Client Credentials: No user is present. A service needs access on its own behalf. The client authenticates directly at the token endpoint with its client ID and secret (or certificate). No authorization code, no redirect, no user interaction. This is the correct grant for the internal microservices when they access APIs that do not require user context.

Token Exchange (RFC 8693): A service has a token and needs a different token scoped to a different audience or with different claims. The service presents the original token at the token endpoint and receives a new token for the target service. This is the correct mechanism for user context propagation across service boundaries (covered in Chapter 9).

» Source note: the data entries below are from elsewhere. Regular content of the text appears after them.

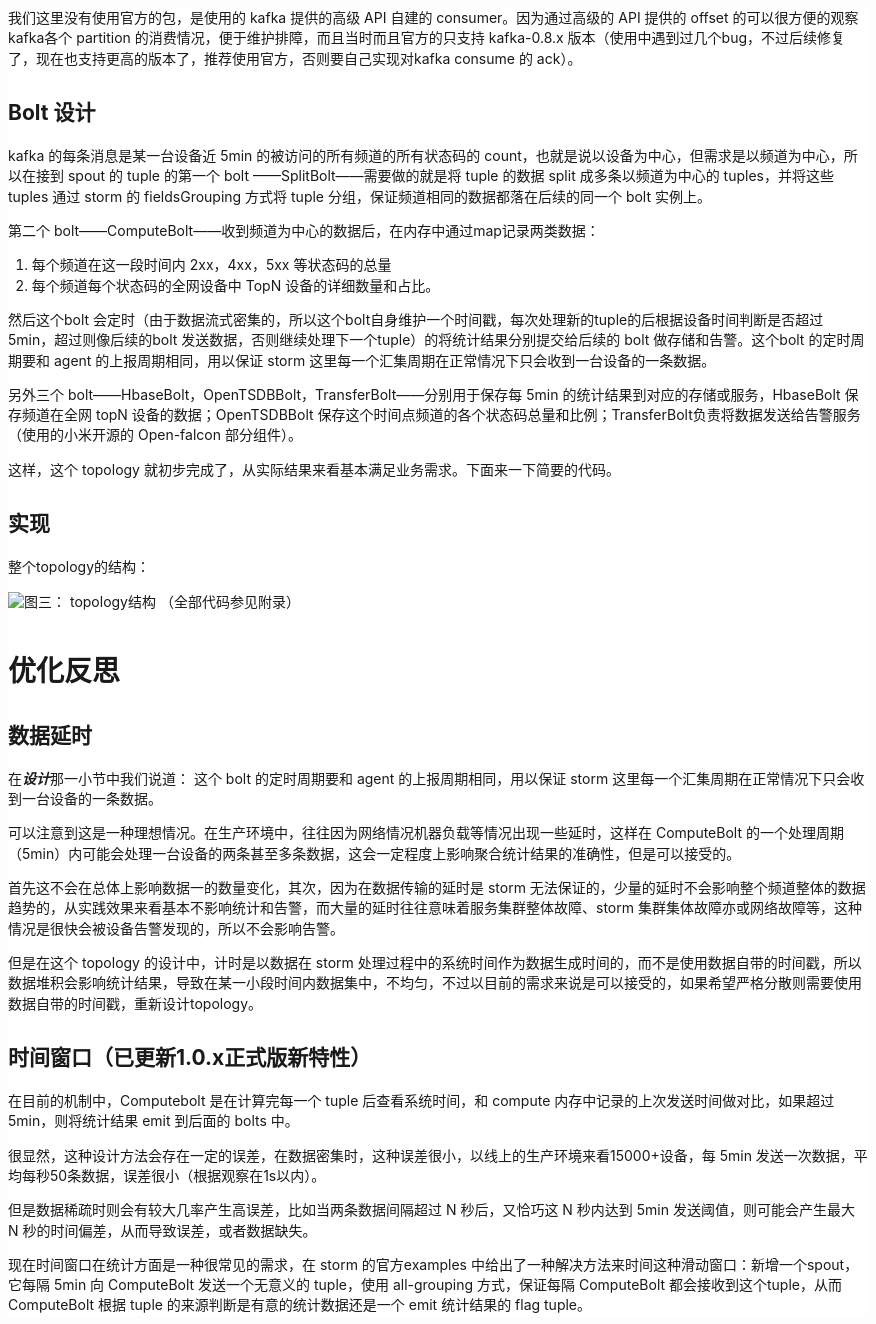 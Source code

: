 我们这里没有使用官方的包，是使用的 kafka 提供的高级 API 自建的 consumer。因为通过高级的 API 提供的 offset 的可以很方便的观察 kafka各个 partition 的消费情况，便于维护排障，而且当时而且官方的只支持 kafka-0.8.x 版本（使用中遇到过几个bug，不过后续修复了，现在也支持更高的版本了，推荐使用官方，否则要自己实现对kafka consume 的 ack）。

Bolt 设计
------------------
kafka 的每条消息是某一台设备近 5min 的被访问的所有频道的所有状态码的 count，也就是说以设备为中心，但需求是以频道为中心，所以在接到 spout 的 tuple 的第一个 bolt ——SplitBolt——需要做的就是将 tuple 的数据 split 成多条以频道为中心的 tuples，并将这些 tuples 通过 storm 的 fieldsGrouping 方式将 tuple 分组，保证频道相同的数据都落在后续的同一个 bolt 实例上。

第二个 bolt——ComputeBolt——收到频道为中心的数据后，在内存中通过map记录两类数据：
1. 每个频道在这一段时间内 2xx，4xx，5xx 等状态码的总量
2. 每个频道每个状态码的全网设备中 TopN 设备的详细数量和占比。

然后这个bolt 会定时（由于数据流式密集的，所以这个bolt自身维护一个时间戳，每次处理新的tuple的后根据设备时间判断是否超过5min，超过则像后续的bolt 发送数据，否则继续处理下一个tuple）的将统计结果分别提交给后续的 bolt 做存储和告警。这个bolt 的定时周期要和 agent 的上报周期相同，用以保证 storm 这里每一个汇集周期在正常情况下只会收到一台设备的一条数据。

另外三个 bolt——HbaseBolt，OpenTSDBBolt，TransferBolt——分别用于保存每 5min 的统计结果到对应的存储或服务，HbaseBolt 保存频道在全网 topN 设备的数据；OpenTSDBBolt 保存这个时间点频道的各个状态码总量和比例；TransferBolt负责将数据发送给告警服务（使用的小米开源的 Open-falcon 部分组件）。

这样，这个 topology 就初步完成了，从实际结果来看基本满足业务需求。下面来一下简要的代码。

实现
---------------------------------
整个topology的结构：

![图三： topology结构](https://upload-images.jianshu.io/upload_images/5915508-84e1979e17e64823.png?imageMogr2/auto-orient/strip%7CimageView2/2/w/1240)
（全部代码参见附录）

优化反思
=================
数据延时
----------------
在***设计***那一小节中我们说道：
这个 bolt 的定时周期要和 agent 的上报周期相同，用以保证 storm 这里每一个汇集周期在正常情况下只会收到一台设备的一条数据。

可以注意到这是一种理想情况。在生产环境中，往往因为网络情况机器负载等情况出现一些延时，这样在 ComputeBolt 的一个处理周期（5min）内可能会处理一台设备的两条甚至多条数据，这会一定程度上影响聚合统计结果的准确性，但是可以接受的。

首先这不会在总体上影响数据一的数量变化，其次，因为在数据传输的延时是 storm 无法保证的，少量的延时不会影响整个频道整体的数据趋势的，从实践效果来看基本不影响统计和告警，而大量的延时往往意味着服务集群整体故障、storm 集群集体故障亦或网络故障等，这种情况是很快会被设备告警发现的，所以不会影响告警。

但是在这个 topology 的设计中，计时是以数据在 storm 处理过程中的系统时间作为数据生成时间的，而不是使用数据自带的时间戳，所以数据堆积会影响统计结果，导致在某一小段时间内数据集中，不均匀，不过以目前的需求来说是可以接受的，如果希望严格分散则需要使用数据自带的时间戳，重新设计topology。

时间窗口（已更新1.0.x正式版新特性）
-----------------------------------------------------
在目前的机制中，Computebolt 是在计算完每一个 tuple 后查看系统时间，和 compute 内存中记录的上次发送时间做对比，如果超过 5min，则将统计结果 emit 到后面的 bolts 中。

很显然，这种设计方法会存在一定的误差，在数据密集时，这种误差很小，以线上的生产环境来看15000+设备，每 5min 发送一次数据，平均每秒50条数据，误差很小（根据观察在1s以内）。

但是数据稀疏时则会有较大几率产生高误差，比如当两条数据间隔超过 N 秒后，又恰巧这 N 秒内达到 5min 发送阈值，则可能会产生最大 N 秒的时间偏差，从而导致误差，或者数据缺失。

现在时间窗口在统计方面是一种很常见的需求，在 storm 的官方examples 中给出了一种解决方法来时间这种滑动窗口：新增一个spout，它每隔 5min 向 ComputeBolt 发送一个无意义的 tuple，使用 all-grouping 方式，保证每隔 ComputeBolt 都会接收到这个tuple，从而 ComputeBolt 根据 tuple 的来源判断是有意的统计数据还是一个 emit 统计结果的 flag tuple。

Refresh Token: Not a grant type in the traditional sense, but a mechanism for obtaining new access tokens without user interaction after the initial authorization. The client presents a refresh token at the token endpoint and receives a new access token (and optionally a new refresh token). This is covered in depth in Chapter 5.

Implicit and Resource Owner Password Credentials: Deprecated. The implicit flow is insecure (tokens in URL fragments, no PKCE). The password grant exposes user credentials to the client application. Neither should exist in new implementations. If you have either, migrate to authorization code with PKCE.

OpenID Connect on Top of OAuth2

OAuth2 gives you an access token. It does not define what that token contains or what it proves about the user. You cannot use an access token to answer “who logged in?” reliably, because the access token is designed for resource access, not identity assertion.

OpenID Connect adds:

  • ID Token: A JWT containing claims about the authentication event: who (sub), when (auth_time), how (acr/amr), and for whom (aud = the client). The ID token is consumed by the client, never sent to resource servers.
  • UserInfo Endpoint: An API that returns claims about the user when presented with a valid access token. Used for additional profile information beyond what the ID token contains.
  • Discovery: A .well-known/openid-configuration endpoint that publishes all endpoint URLs, supported scopes, signing algorithms, and capabilities. Clients auto-configure from this document.

The critical distinction: the access token is for resource servers. The ID token is for the client. Sending an ID token to a resource server as a bearer token is wrong. Using an access token to determine user identity is fragile (the access token may not contain user claims, and its audience is the resource server, not the client).